Roth and Traditional IRA contributions are limited to $6,000 or the amount of earned income, whichever is less. Those over 50 may set aside $7,000. There are income limitations, however, on Self-Directed Roth IRA contributions for 2019. If your modified adjusted gross income is $203,000 or more for married couples filing jointly or $137,000 or more for single filers, you are not allowed to contribute.

Distributions are handled differently

A Self-Directed Roth IRA account can continue forever, and there are no required minimum distributions as with Traditional IRAs. The Roth can also be passed along through generations, and it continues to accumulate free earnings for each generation.

A Roth 401(k) is treated differently.  Distributions from a Roth 401(k) account must begin by age 70 ½ or when the account holder retires, whichever comes later. If you want to continue getting tax-free savings, rolling over to a Self-Directed Roth IRA is an option to consider.

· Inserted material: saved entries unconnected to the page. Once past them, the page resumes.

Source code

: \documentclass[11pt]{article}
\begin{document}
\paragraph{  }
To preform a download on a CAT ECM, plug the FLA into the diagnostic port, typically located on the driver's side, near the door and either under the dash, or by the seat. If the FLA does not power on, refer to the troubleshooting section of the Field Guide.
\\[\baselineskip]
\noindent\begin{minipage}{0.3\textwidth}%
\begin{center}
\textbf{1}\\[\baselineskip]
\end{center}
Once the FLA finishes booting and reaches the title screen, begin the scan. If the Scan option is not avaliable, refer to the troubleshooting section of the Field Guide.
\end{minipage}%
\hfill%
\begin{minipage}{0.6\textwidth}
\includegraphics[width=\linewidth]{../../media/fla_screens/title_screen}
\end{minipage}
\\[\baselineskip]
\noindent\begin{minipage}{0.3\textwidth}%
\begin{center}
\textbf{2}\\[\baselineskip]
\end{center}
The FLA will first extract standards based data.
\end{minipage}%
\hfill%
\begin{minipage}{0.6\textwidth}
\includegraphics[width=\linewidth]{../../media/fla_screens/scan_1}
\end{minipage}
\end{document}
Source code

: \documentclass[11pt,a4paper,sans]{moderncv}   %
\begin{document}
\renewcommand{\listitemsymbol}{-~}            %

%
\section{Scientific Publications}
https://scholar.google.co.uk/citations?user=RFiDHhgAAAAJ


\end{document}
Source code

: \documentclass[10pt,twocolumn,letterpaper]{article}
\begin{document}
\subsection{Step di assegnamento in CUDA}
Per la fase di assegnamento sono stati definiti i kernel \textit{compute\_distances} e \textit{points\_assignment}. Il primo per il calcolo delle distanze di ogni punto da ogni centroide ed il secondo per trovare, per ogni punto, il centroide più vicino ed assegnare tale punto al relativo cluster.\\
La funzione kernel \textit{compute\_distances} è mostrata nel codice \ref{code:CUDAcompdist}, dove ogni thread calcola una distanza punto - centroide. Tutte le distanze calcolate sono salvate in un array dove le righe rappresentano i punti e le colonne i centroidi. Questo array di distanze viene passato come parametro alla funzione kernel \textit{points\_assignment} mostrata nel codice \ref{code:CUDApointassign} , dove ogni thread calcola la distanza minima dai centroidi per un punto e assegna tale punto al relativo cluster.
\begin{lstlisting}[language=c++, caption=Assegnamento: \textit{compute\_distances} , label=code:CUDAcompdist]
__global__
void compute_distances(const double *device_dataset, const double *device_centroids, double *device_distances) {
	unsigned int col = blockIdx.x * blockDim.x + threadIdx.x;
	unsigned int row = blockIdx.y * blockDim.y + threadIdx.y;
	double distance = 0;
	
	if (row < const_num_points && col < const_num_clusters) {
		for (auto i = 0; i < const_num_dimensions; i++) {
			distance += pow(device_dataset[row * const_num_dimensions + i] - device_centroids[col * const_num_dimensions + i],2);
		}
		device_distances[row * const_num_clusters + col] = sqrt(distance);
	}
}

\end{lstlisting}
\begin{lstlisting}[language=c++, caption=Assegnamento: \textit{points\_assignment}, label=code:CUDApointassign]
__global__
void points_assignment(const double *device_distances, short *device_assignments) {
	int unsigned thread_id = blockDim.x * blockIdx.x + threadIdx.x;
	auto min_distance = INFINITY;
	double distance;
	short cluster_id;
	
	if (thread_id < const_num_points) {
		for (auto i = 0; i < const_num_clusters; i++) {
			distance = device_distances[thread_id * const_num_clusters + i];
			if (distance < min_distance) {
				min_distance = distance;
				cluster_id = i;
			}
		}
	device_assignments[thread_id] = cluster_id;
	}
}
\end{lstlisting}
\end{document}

Withdrawals from both the Self-Directed Roth IRA and the Roth 401(k) are tax-free as long as the accounts were held for at least five years, the distributions were made because of disability or death, or the account holder has reached the age of 59 ½.

Also, with a Self-Directed Roth IRA, you are allowed to withdraw up to $10,000 to buy or build a first home, without paying taxes and the 10 percent early withdrawal penalty, even if you are under age 59½.

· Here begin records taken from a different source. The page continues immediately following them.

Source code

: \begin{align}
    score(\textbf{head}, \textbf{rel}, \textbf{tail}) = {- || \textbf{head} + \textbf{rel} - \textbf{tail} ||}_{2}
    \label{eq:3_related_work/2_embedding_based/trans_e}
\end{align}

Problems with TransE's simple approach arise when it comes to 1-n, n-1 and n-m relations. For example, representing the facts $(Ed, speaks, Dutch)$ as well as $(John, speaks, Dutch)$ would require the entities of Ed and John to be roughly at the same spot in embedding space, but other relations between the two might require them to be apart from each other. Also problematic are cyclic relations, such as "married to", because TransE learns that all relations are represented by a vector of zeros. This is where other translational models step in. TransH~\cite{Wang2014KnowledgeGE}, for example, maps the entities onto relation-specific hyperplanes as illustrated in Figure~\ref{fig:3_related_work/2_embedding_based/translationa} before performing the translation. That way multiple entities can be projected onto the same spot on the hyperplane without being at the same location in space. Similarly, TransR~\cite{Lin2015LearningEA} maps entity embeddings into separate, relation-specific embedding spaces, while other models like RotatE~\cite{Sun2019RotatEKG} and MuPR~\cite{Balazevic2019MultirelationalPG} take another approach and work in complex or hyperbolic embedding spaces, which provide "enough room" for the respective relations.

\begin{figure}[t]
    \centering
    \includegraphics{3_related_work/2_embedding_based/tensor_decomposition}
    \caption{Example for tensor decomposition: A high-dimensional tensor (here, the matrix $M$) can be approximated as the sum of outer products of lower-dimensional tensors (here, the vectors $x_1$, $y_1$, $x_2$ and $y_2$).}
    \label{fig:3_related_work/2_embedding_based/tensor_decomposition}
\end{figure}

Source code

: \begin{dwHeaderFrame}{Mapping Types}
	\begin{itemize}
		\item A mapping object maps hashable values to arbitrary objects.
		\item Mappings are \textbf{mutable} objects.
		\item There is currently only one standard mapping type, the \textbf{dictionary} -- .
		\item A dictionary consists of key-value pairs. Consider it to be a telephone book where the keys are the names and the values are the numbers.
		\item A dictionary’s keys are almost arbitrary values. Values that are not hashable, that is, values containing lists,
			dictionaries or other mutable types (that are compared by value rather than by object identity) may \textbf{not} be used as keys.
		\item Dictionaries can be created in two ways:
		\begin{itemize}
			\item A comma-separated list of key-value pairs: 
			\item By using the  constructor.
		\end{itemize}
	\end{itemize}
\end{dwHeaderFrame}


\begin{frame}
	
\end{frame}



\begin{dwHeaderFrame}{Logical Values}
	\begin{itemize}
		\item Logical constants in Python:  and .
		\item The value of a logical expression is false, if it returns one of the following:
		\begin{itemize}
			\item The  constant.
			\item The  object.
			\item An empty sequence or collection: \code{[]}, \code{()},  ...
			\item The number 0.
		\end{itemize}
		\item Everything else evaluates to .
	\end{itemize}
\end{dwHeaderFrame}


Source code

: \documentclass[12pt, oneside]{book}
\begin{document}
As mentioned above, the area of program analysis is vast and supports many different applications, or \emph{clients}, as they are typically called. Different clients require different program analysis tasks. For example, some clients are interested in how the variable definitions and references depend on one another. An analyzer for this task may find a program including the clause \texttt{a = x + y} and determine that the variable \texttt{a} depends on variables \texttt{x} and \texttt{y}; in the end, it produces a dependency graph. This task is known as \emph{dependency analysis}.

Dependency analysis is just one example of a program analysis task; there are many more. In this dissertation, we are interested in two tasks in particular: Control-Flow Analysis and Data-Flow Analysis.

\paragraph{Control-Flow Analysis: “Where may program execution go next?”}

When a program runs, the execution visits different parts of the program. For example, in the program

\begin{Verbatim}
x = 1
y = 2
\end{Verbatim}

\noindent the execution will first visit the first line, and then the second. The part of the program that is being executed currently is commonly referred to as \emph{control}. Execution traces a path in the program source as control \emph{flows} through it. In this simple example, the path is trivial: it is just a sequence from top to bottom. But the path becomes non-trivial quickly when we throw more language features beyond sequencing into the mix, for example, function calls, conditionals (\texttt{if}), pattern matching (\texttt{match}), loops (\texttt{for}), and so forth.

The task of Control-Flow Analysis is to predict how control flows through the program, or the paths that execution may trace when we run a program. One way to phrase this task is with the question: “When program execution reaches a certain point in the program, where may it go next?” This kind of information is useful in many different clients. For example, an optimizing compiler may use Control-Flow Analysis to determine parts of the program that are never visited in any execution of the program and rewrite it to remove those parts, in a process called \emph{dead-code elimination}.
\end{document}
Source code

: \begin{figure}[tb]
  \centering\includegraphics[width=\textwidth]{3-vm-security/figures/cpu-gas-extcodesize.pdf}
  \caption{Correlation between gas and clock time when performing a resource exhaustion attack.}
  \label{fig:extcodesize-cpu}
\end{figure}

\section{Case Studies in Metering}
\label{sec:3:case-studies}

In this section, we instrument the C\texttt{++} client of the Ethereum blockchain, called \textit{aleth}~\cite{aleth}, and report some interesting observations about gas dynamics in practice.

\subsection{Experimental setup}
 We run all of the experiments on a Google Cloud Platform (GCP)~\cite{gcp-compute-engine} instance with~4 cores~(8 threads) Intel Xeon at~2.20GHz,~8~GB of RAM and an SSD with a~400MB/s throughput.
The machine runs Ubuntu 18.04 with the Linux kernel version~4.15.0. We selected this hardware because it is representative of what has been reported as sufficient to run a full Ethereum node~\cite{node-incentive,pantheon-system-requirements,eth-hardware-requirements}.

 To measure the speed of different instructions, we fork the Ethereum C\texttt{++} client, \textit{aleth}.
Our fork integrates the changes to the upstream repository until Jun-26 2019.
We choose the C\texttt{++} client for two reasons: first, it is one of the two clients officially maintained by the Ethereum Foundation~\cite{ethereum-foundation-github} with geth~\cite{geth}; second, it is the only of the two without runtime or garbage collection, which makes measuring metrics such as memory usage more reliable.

Your employer can match your Roth 401(k) contributions

In addition to having higher contribution limits than Self-Directed Roth IRAs, the Roth 401(k) has another distinct advantage: Your employer can match any contributions you make up to a certain percentage. It’s free money from your employer that’s on top of your elective deferrals.

One caveat: Your employer’s match will be deposited into a traditional 401(k). Since you never receive the employer’s match, it cannot be completed on an after-tax basis. For that reason, the company match must be applied to a traditional 401(k).

You will have more investment options in a Roth IRA

Employees generally have little or no control over the investment choices that an employer’s Roth 401(k) plan offers. And those options are minimal most of the time. Those who hold a Self-Directed Roth IRA, on the other hand, will have greater control and more investment opportunities from which to choose.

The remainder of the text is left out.